In June, the airline settled with the Tarry family for £165,000 after their 88-year-old father Keith suffered a stroke on a 2017 flight but was not given medical assistance.
Keith Tarry, who was 88 years old at the time but passed away last month from an unrelated issue, was travelling from his home in Majorca to visit his family in Sussex on April 14, 2017.
Mr Tarry's daughter, Lauren Tarry, arranged his flight and for special assistance to take him from the gate to avoid the long walk.
His daughters planned to meet Mr Tarry at Southend Airport, but after a long delay he was brought through arrivals in a wheelchair and unable to stand or speak.
An ambulance was called by his daughters immediately and, after arriving at Southend Hospital, it was discovered Mr Tarry had suffered from a stroke. Due to the amount of time that had passed since the initial symptoms, it was decided it was not possible to intervene.
After a complaint from Mr Tarry's daughters, an investigation by easyJet found their father was already uncommunicative when he arrived at the plane in Majorca.
The flight attendant was concerned and brought him a glass of water, although none of it was drunk, and other passengers were asked to 'keep an eye on him'.
Once Mr Tarry arrived at Southend Airport, he was unable to stand or communicate, so was moved to a wheelchair. At no point was medical assistance given.
After his stroke, he was confined to a nursing home in Worthing and was unable to return to his home in Majorca.
Mr Tarry's daughters brought legal proceedings on the grounds that their father would have made a much better recovery from his stroke had he received medical assistance before the flight left Majorca.
Ben Davey, of Dean Wilson Solicitors who brought the claim, said: “All crew members of an aircraft are trained in first aid, including to recognise the signs of stroke.

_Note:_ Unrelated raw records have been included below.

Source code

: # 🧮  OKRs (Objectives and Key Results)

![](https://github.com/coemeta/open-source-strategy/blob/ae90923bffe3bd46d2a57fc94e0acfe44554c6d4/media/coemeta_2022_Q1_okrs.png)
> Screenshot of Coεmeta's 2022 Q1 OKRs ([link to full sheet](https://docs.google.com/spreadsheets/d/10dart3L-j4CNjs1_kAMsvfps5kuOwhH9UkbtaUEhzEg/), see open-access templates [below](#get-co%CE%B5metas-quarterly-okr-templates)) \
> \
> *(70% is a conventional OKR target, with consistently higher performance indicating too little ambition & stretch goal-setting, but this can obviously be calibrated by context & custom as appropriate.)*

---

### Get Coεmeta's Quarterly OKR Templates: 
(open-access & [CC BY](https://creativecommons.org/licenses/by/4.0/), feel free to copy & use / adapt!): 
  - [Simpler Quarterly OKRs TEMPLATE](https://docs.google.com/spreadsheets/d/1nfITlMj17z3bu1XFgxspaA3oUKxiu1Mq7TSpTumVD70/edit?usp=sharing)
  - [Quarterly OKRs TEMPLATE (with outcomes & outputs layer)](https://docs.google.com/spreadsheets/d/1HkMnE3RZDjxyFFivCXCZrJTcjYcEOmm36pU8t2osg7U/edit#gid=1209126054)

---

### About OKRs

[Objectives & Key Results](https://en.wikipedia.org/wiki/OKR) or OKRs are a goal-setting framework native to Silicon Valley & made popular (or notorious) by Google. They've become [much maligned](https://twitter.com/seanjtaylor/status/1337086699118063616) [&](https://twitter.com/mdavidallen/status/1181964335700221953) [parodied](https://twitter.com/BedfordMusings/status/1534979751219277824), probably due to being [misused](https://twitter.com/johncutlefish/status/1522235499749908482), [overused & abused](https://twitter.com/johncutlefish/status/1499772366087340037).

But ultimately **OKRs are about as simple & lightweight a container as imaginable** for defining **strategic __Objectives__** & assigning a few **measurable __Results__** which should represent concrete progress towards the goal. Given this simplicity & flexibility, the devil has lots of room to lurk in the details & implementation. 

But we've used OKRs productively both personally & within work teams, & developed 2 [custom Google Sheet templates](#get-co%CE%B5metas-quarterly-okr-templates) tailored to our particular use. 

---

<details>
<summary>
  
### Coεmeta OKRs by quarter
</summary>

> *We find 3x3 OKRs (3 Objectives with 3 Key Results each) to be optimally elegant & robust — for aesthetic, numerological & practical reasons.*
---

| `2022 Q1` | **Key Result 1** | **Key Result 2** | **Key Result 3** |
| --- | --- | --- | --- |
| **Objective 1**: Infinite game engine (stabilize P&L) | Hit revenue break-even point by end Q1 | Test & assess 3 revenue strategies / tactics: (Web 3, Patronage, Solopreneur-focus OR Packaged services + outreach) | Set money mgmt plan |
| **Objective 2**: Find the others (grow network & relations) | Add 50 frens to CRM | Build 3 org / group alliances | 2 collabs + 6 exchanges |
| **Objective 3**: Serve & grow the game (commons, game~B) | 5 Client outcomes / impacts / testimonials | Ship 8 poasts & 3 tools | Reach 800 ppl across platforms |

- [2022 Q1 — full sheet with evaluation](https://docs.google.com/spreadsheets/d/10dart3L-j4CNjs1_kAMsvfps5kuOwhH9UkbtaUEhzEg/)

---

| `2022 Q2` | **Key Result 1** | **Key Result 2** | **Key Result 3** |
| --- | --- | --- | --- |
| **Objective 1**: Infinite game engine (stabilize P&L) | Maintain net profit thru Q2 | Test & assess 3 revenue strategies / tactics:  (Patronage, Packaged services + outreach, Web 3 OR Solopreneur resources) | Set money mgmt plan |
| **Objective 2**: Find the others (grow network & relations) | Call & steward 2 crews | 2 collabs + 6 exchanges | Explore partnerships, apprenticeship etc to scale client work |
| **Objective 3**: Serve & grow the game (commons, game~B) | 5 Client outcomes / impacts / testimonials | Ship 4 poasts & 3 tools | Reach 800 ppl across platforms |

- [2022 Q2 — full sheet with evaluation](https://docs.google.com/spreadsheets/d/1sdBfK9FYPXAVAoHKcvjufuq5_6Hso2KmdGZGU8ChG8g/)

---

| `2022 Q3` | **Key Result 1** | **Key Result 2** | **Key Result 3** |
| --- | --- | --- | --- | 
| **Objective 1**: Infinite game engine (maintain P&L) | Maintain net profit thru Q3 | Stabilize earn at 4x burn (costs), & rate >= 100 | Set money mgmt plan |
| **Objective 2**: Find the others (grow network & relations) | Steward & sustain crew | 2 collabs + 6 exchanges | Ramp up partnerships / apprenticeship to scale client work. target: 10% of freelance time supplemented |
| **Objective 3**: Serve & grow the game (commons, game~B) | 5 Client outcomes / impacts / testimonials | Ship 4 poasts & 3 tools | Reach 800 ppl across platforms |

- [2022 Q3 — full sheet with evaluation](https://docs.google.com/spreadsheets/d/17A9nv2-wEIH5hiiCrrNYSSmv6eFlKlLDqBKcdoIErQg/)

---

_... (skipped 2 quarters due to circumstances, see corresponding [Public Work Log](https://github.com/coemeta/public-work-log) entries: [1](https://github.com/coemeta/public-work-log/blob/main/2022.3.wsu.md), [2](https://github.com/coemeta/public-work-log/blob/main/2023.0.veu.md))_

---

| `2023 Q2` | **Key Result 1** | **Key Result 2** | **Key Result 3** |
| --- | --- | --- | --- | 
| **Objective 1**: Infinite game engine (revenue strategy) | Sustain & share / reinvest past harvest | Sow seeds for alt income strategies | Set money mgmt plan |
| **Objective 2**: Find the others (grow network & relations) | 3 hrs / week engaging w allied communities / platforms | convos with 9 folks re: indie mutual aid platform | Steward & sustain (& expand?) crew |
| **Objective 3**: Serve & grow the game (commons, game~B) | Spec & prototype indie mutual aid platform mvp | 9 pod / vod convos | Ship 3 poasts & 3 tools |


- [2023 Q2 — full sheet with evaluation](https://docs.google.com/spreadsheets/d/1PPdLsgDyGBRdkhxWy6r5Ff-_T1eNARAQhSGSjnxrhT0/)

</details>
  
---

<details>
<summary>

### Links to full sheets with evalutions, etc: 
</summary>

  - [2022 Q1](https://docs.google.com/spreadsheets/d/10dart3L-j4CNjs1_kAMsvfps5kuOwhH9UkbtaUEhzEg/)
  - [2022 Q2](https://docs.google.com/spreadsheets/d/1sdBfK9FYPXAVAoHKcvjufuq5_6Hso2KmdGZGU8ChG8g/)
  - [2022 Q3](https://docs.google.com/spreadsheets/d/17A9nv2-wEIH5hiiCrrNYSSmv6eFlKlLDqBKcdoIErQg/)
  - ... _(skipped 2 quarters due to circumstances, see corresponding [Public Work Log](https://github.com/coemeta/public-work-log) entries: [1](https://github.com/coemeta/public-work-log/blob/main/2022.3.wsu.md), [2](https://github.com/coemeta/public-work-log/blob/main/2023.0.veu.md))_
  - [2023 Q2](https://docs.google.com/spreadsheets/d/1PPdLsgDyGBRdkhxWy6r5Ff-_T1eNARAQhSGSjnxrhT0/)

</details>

There have been well publicised ‘FAST’ campaigns stressing the importance of timely medical intervention in respect to strokes and it was a real shame that this did not happen with Mr Tarry.
"I am pleased that after over two years of fighting for their dad that the family finally have some closure over the matter. I hope that easyJet have reflected on the incident and have taken appropriate steps to ensure that this never happens again."
easyJet declined to comment, but issued a complaint response letter to the Tarry family.
It said: “Unfortunately, despite their training, the cabin crew on board did not identify that your father was displaying any signs of a stroke and consequently did not take action in response. easyJet regrets that cabin crew did not seek to contact you or your sister or have a ground and/or special assistance agent do so… we at easyJet are very sorry that we did not reach the standards you would expect of us on this occasion.”